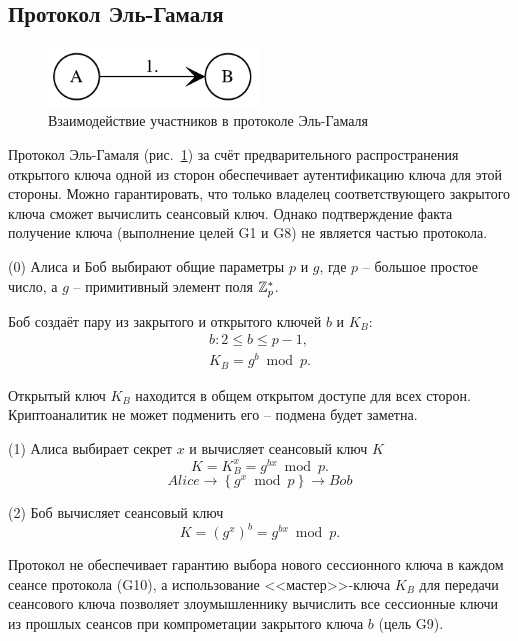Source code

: \subsection{Протокол Эль-Гамаля}

\begin{figure}
    \centering
    \includegraphics[width=0.5\textwidth]{pic/key_distribution-el-gamal}
    \caption{Взаимодействие участников в протоколе Эль-Гамаля\label{fig:key_distribution-el-gamal}}
\end{figure}

Протокол Эль-Гамаля (рис.~\ref{fig:key_distribution-el-gamal}) за счёт предварительного распространения открытого ключа одной из сторон обеспечивает аутентификацию ключа для этой стороны. Можно гарантировать, что только владелец соответствующего закрытого ключа сможет вычислить сеансовый ключ. Однако подтверждение факта получение ключа (выполнение целей G1 и G8) не является частью протокола.

\begin{protocol}
    \item[(0)] Алиса и Боб выбирают общие параметры $p$ и $g$, где $p$ -- большое простое число, а $g$ -- примитивный элемент поля $\mathbb{Z}_p^*$.
    \item[{}] Боб создаёт пару из закрытого и открытого ключей $b$ и $K_B$:
        \[\begin{array}{l}
            b: 2 \leq b \leq p - 1, \\
            K_B = g^b \bmod p.
        \end{array}\]
    \item[{}] Открытый ключ $K_B$ находится в общем открытом доступе для всех сторон. Криптоаналитик не может подменить его -- подмена будет заметна.
    \item[(1)] Алиса выбирает секрет $x$ и вычисляет сеансовый ключ $K$
        \[ K = K_B^{x} = g^{bx} \bmod p. \]
        \[ Alice \to \left\{ g^x \bmod p \right\} \to Bob\]
    \item[(2)] Боб вычисляет сеансовый ключ
        \[ K = (g^x)^{b} = g^{bx} \bmod p. \]
\end{protocol}

Протокол не обеспечивает гарантию выбора нового сессионного ключа в каждом сеансе протокола (G10), а использование <<мастер>>-ключа $K_B$ для передачи сеансового ключа позволяет злоумышленнику вычислить все сессионные ключи из прошлых сеансов при компрометации закрытого ключа $b$ (цель G9).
..............................
* _WHAT THE EXERCISE ASKS_: Would you print all the entries again exactly, minus any pictures?

* _EXERCISE RESPONSE_:
Source code

: \subsection{Протокол Эль-Гамаля}

\begin{figure}
    \centering
    \includegraphics[width=0.5\textwidth]{pic/key_distribution-el-gamal}
    \caption{Взаимодействие участников в протоколе Эль-Гамаля\label{fig:key_distribution-el-gamal}}
\end{figure}

Протокол Эль-Гамаля (рис.~\ref{fig:key_distribution-el-gamal}) за счёт предварительного распространения открытого ключа одной из сторон обеспечивает аутентификацию ключа для этой стороны. Можно гарантировать, что только владелец соответствующего закрытого ключа сможет вычислить сеансовый ключ. Однако подтверждение факта получение ключа (выполнение целей G1 и G8) не является частью протокола.

\begin{protocol}
    \item[(0)] Алиса и Боб выбирают общие параметры $p$ и $g$, где $p$ -- большое простое число, а $g$ -- примитивный элемент поля $\mathbb{Z}_p^*$.
    \item[{}] Боб создаёт пару из закрытого и открытого ключей $b$ и $K_B$:
        \[\begin{array}{l}
            b: 2 \leq b \leq p - 1, \\
            K_B = g^b \bmod p.
        \end{array}\]
    \item[{}] Открытый ключ $K_B$ находится в общем открытом доступе для всех сторон. Криптоаналитик не может подменить его -- подмена будет заметна.
    \item[(1)] Алиса выбирает секрет $x$ и вычисляет сеансовый ключ $K$
        \[ K = K_B^{x} = g^{bx} \bmod p. \]
        \[ Alice \to \left\{ g^x \bmod p \right\} \to Bob\]
    \item[(2)] Боб вычисляет сеансовый ключ
        \[ K = (g^x)^{b} = g^{bx} \bmod p. \]
\end{protocol}

Протокол не обеспечивает гарантию выбора нового сессионного ключа в каждом сеансе протокола (G10), а использование <<мастер>>-ключа $K_B$ для передачи сеансового ключа позволяет злоумышленнику вычислить все сессионные ключи из прошлых сеансов при компрометации закрытого ключа $b$ (цель G9).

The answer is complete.